Quase todos os bairros de Lisboa tiveram restaurantes do género. Aos fins de semana, era vulgar ver avós, pais e filhos, de famílias com algumas posses, em almoçaradas. Até na Baixa, o “Paris” cumpria essa função.
A “Colina” ali estava, igual à que sempre a conheci. Na clientela deste domingo descortinei vários nomes que estiveram na berra nos anos 90, a que a idade trouxe um corfortável anonimato, mas também ali cruzei um poderoso ministro deste governo (como este é um governo sem muitos ministros poderosos, é fácil lá chegar), à espera do seu “take away”.
Como é que se comeu? Bem, embora sem deslumbre. A oferta é a clássica para este tipo de casas, pratos sólidos, sem surpresas nem arrebiques. Com a casa cheia, o serviço teve o ritmo certo, tudo a sair a um custo razoável. Foi bom regressar à “Colina”!
(“Não fales muito na “Colina”, nas redes sociais!”, alertou-me uma amiga. “Se vai lá muita gente, ficamos sem mesas!”. Arrisco).
10 comentários:
Por lá perto, O Polícia
Durante muitos anos tive assinatura dos concertos da Gulbenkian, aonde íamos com um grande Amigo meu e sua mulher, ele grande apaixonado de música de câmara, eu mais de música sinfónica, ambos de música coral.
À saída, direitos ao "Colina", para a ceia.
Como a frequência dos concertos era grande, a do "Colina" era igual, durante anos quase todos os 15 dias, sempre cheio àquela hora.
Subscrevo tudo o que diz.
A morte desses nossos Amigos e uma incompatibilidade entre o ar condicionado dos auditórios e um de nós levou a que fôssemos espaçando até deixarmos mesmo esses dois hábitos.
A Colina, o Funil, o Polícia e mais alguns ali da zona tiveram o seu bom tempo.
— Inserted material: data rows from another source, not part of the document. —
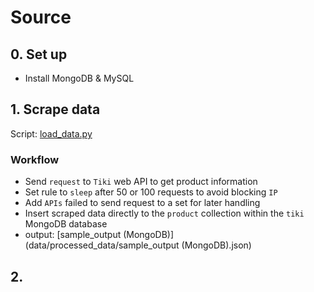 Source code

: # Source

## 0. Set up
- Install MongoDB & MySQL

## 1. Scrape data
Script: [load_data.py](src/load_data.py)
### Workflow
- Send `request` to `Tiki` web API to get product information
- Set rule to `sleep` after 50 or 100 requests to avoid blocking `IP`
- Add `APIs` failed to send request to a set for later handling
- Insert scraped data directly to the `product` collection within the `tiki` MongoDB database
- output: [sample_output (MongoDB)](data/processed_data/sample_output (MongoDB).json)

## 2.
Agrada-me saber que a Colina ainda resiste... E o Paco?
Primeiros dois parágrafos um tanto ou quanto elitistas, senhor embaixador...
Caro José Alberto. Sobre o Paco, leia isto: https://pontocome.blogspot.com/2022/10/paco-lisboa.html
Restaurante frequentado por famílias burguesas de direita e de esquerda.
João Cabral. E há algum problema nisso?
Senhor embaixador, diria que sim, e nem é preciso ser socialista (ou comunista).
@Joao Cabral: É precisamente pelas suas contradições que vale a pena ler o embaixador :P
Já vou experimentar a Colina... os outros que referiu, de facto, não recomendo.
Na Versailles também se almoça bem!
A Isaura era o restaurante das minhas avós. Era o restaurante do bairro, a descrição é justa. Nunca o vi como elitista. Era um restaurante correcto (incluindo os preços), onde se comia (e bebia) bem, sossegado, conservador qb, algo sonolento até. Um ambiente que não destoaria de um dia de semana à tarde na livraria Barata.